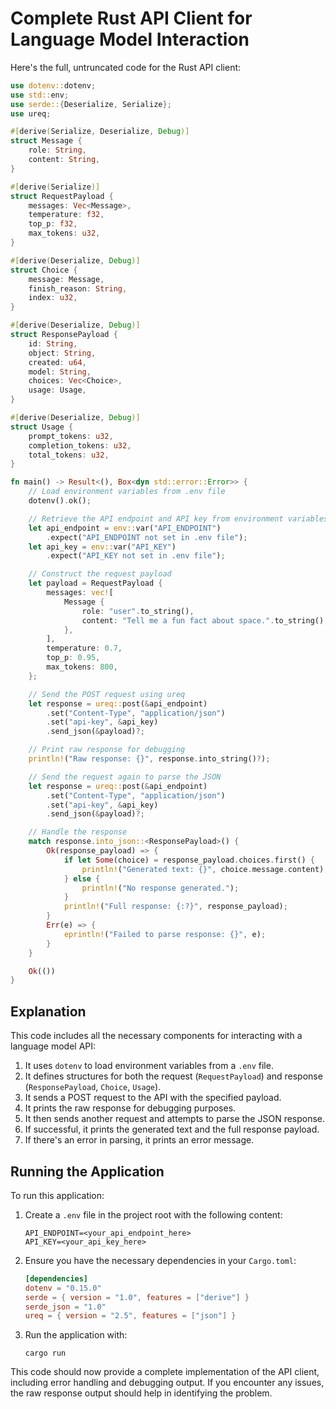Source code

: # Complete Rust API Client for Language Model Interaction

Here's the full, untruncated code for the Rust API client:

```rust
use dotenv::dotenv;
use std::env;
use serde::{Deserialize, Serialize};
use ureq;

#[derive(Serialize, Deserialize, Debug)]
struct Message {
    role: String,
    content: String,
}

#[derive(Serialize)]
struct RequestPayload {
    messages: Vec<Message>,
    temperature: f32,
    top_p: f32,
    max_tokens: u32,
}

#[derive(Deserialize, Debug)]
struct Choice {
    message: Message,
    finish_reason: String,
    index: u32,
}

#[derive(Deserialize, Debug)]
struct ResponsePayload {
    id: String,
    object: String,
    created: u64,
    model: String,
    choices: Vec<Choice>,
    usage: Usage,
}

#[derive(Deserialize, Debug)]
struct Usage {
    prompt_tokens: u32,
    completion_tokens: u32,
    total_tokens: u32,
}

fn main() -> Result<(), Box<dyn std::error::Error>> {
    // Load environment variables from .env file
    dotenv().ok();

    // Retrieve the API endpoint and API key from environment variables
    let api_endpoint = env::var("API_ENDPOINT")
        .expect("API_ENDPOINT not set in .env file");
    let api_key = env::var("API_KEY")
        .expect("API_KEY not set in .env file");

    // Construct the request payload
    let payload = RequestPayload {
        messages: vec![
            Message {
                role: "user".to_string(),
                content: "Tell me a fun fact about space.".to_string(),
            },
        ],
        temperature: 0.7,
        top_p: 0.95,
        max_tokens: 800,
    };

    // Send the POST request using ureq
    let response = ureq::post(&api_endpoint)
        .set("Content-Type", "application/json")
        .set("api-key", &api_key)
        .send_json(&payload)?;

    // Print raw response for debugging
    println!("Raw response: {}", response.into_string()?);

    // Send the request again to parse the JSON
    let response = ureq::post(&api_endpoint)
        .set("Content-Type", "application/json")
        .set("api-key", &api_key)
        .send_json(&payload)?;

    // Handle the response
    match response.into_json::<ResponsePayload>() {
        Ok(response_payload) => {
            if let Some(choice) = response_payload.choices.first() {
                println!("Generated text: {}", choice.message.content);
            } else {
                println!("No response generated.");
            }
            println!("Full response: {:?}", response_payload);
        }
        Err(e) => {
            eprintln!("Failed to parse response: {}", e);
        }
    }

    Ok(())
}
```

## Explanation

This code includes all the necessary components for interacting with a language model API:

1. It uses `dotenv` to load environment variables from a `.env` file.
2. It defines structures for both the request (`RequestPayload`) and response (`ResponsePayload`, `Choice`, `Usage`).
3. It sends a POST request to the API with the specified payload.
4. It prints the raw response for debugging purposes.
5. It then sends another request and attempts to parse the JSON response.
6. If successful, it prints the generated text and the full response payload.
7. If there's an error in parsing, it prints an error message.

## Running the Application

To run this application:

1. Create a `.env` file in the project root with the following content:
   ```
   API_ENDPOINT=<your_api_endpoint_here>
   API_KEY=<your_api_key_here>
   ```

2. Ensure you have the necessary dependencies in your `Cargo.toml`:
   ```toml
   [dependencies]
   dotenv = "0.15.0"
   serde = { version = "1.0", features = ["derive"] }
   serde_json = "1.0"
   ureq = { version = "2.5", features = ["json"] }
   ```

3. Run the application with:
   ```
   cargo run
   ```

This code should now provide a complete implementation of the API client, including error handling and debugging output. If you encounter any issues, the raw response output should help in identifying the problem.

______________________________

- [Problem]:
Which lines in the entries above contain "necessary"? Pull each of them out.

- [Solution to this exercise]:
This code includes all the necessary components for interacting with a language model API:
2. Ensure you have the necessary dependencies in your `Cargo.toml`:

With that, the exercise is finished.